A partir de ahí, el negro tiene dos posibilidades, y ambas atraviesan la integración de esta cultura que se expande; en ambos casos se realiza, pero sólo en uno alcanza la plenitud, y con él todo Occidente. Antes que Dubois a Europa, llegaba el romanticismo a América, y nacía la literatura de los pioneros (Cooper[1]); que en el valor existencial de la reflexión estética, establecía al individuo como salvación de la sociedad, no a la inversa. El arquetipo provenía de Europa, pero con el valor negativo del antihéroe, no el positivo del esfuerzo individual; aunque no es gratuito que Cooper fuera cuáquero y no puritano, y así sobrepuesto al convencionalismo que nos pierde en las convenciones.

La tradición que inaugura Cooper se detiene sin embargo en la frontera racial, tras la que se expande lo desconocido; lo que no es importante, porque a diferencia de Europa no se trata de una culminación, sino de una inauguración, aunque igual de apoteósica.
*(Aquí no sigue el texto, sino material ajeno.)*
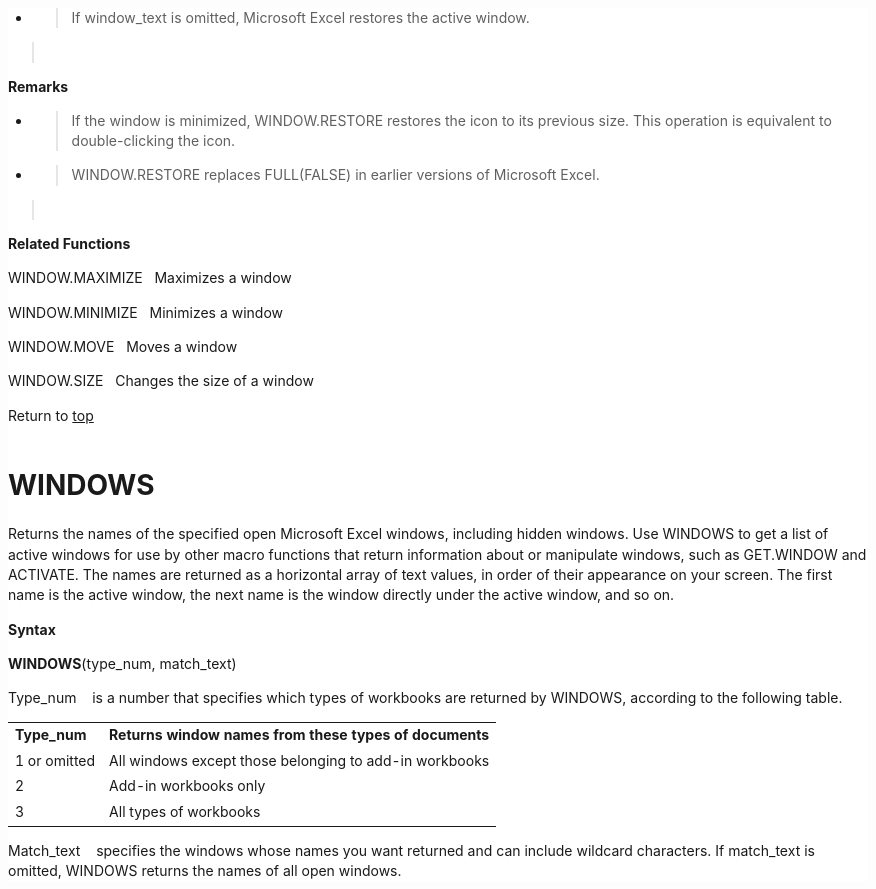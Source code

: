   - > If window\_text is omitted, Microsoft Excel restores the active
    > window.

> &nbsp;

**Remarks**

  - > If the window is minimized, WINDOW.RESTORE restores the icon to
    > its previous size. This operation is equivalent to double-clicking
    > the icon.

  - > WINDOW.RESTORE replaces FULL(FALSE) in earlier versions of
    > Microsoft Excel.

> &nbsp;

**Related Functions**

WINDOW.MAXIMIZE&nbsp;&nbsp;&nbsp;Maximizes a window

WINDOW.MINIMIZE&nbsp;&nbsp;&nbsp;Minimizes a window

WINDOW.MOVE&nbsp;&nbsp;&nbsp;Moves a window

WINDOW.SIZE&nbsp;&nbsp;&nbsp;Changes the size of a window

Return to [top](#T)

# WINDOWS

Returns the names of the specified open Microsoft Excel windows,
including hidden windows. Use WINDOWS to get a list of active windows
for use by other macro functions that return information about or
manipulate windows, such as GET.WINDOW and ACTIVATE. The names are
returned as a horizontal array of text values, in order of their
appearance on your screen. The first name is the active window, the next
name is the window directly under the active window, and so on.

**Syntax**

**WINDOWS**(type\_num, match\_text)

Type\_num&nbsp;&nbsp;&nbsp;&nbsp;is a number that specifies which types
of workbooks are returned by WINDOWS, according to the following table.

|               |                                                        |
| ------------- | ------------------------------------------------------ |
| **Type\_num** | **Returns window names from these types of documents** |
| 1 or omitted  | All windows except those belonging to add-in workbooks |
| 2             | Add-in workbooks only                                  |
| 3             | All types of workbooks                                 |

Match\_text&nbsp;&nbsp;&nbsp;&nbsp;specifies the windows whose names you
want returned and can include wildcard characters. If match\_text is
omitted, WINDOWS returns the names of all open windows.
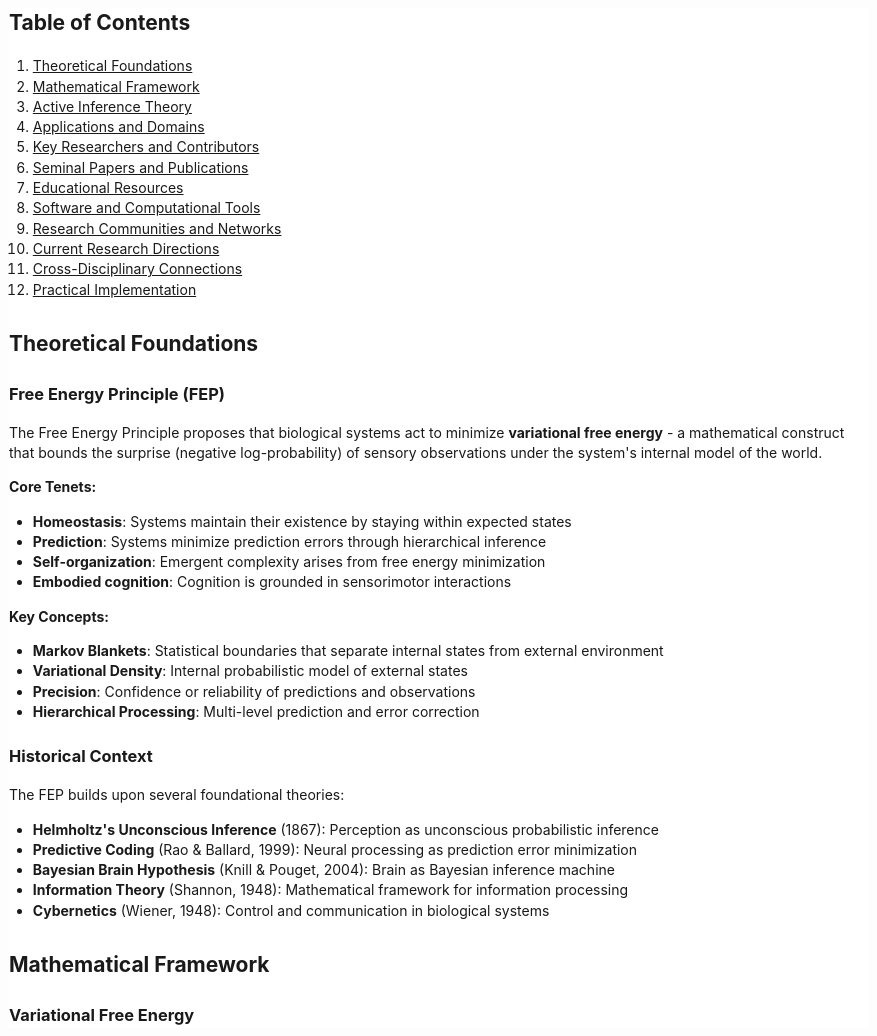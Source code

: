 ## Table of Contents

1. [Theoretical Foundations](#theoretical-foundations)
2. [Mathematical Framework](#mathematical-framework)
3. [Active Inference Theory](#active-inference-theory)
4. [Applications and Domains](#applications-and-domains)
5. [Key Researchers and Contributors](#key-researchers-and-contributors)
6. [Seminal Papers and Publications](#seminal-papers-and-publications)
7. [Educational Resources](#educational-resources)
8. [Software and Computational Tools](#software-and-computational-tools)
9. [Research Communities and Networks](#research-communities-and-networks)
10. [Current Research Directions](#current-research-directions)
11. [Cross-Disciplinary Connections](#cross-disciplinary-connections)
12. [Practical Implementation](#practical-implementation)

## Theoretical Foundations

### Free Energy Principle (FEP)

The Free Energy Principle proposes that biological systems act to minimize **variational free energy** - a mathematical construct that bounds the surprise (negative log-probability) of sensory observations under the system's internal model of the world.

**Core Tenets:**

- **Homeostasis**: Systems maintain their existence by staying within expected states
- **Prediction**: Systems minimize prediction errors through hierarchical inference
- **Self-organization**: Emergent complexity arises from free energy minimization
- **Embodied cognition**: Cognition is grounded in sensorimotor interactions

**Key Concepts:**

- **Markov Blankets**: Statistical boundaries that separate internal states from external environment
- **Variational Density**: Internal probabilistic model of external states
- **Precision**: Confidence or reliability of predictions and observations
- **Hierarchical Processing**: Multi-level prediction and error correction

### Historical Context

The FEP builds upon several foundational theories:

- **Helmholtz's Unconscious Inference** (1867): Perception as unconscious probabilistic inference
- **Predictive Coding** (Rao & Ballard, 1999): Neural processing as prediction error minimization
- **Bayesian Brain Hypothesis** (Knill & Pouget, 2004): Brain as Bayesian inference machine
- **Information Theory** (Shannon, 1948): Mathematical framework for information processing
- **Cybernetics** (Wiener, 1948): Control and communication in biological systems

## Mathematical Framework

### Variational Free Energy

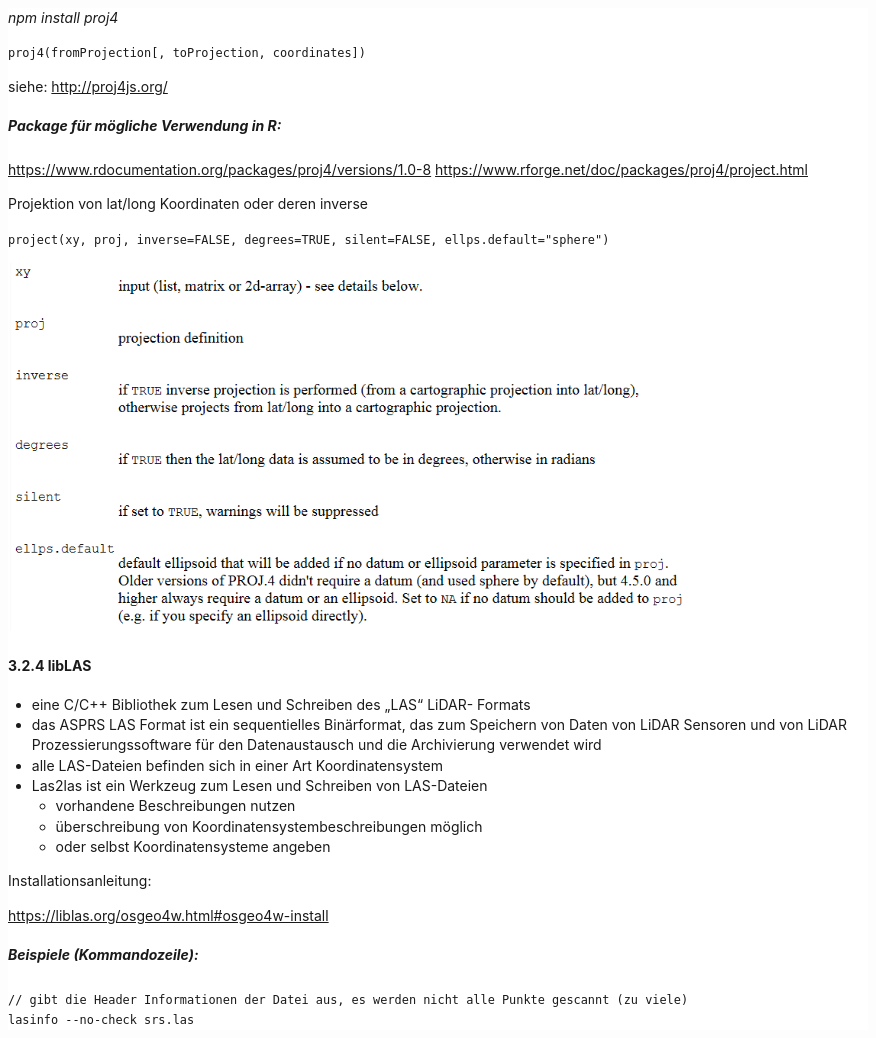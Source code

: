 *npm install proj4*

	proj4(fromProjection[, toProjection, coordinates])

siehe: http://proj4js.org/

##### Package für mögliche Verwendung in R:

https://www.rdocumentation.org/packages/proj4/versions/1.0-8
https://www.rforge.net/doc/packages/proj4/project.html

Projektion von lat/long Koordinaten oder deren inverse

	project(xy, proj, inverse=FALSE, degrees=TRUE, silent=FALSE, ellps.default="sphere")

![Alt-Text](images/proj4_R.PNG)

#### 3.2.4 libLAS

- eine C/C++ Bibliothek zum Lesen und Schreiben des „LAS“ LiDAR- Formats
- das ASPRS LAS Format ist ein sequentielles Binärformat, das zum Speichern von Daten von LiDAR Sensoren und von LiDAR Prozessierungssoftware für den Datenaustausch und die Archivierung verwendet wird
- alle LAS-Dateien befinden sich in einer Art Koordinatensystem
- Las2las ist ein Werkzeug zum Lesen und Schreiben von LAS-Dateien
	- vorhandene Beschreibungen nutzen
	- überschreibung von Koordinatensystembeschreibungen möglich
	- oder selbst Koordinatensysteme angeben

Installationsanleitung:

https://liblas.org/osgeo4w.html#osgeo4w-install

##### Beispiele (Kommandozeile):

	// gibt die Header Informationen der Datei aus, es werden nicht alle Punkte gescannt (zu viele)
	lasinfo --no-check srs.las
En efecto, si el romanticismo reacciona al racionalismo (realista), es porque este culmina el periplo a la Modernidad; pero en el nuevo mundo la experiencia no sólo es inaugural, sino que además corre por cuenta de auténticos pioneros; que inevitablemente a su vez, comunicarán este espíritu a sus obras, y con ello al valor existencial de su reflexión estética.

Una prueba es el simbolismo de Melville[2], que ya no es romántico pero cuya reflexión tampoco es abstracta; sino que se desarrolla en una comprensión paulatina e incompleta de la realidad, como sentido de la existencia.  Tómese el marco referencial, contrastando el Racionalismo europeo al Trascendentalismo norteamericano; que ciertamente emula al Irracionalismo alemán, pero sin el defecto idealista de su elitismo, y puede evolucionar al Pragmatismo (Pierce[3]).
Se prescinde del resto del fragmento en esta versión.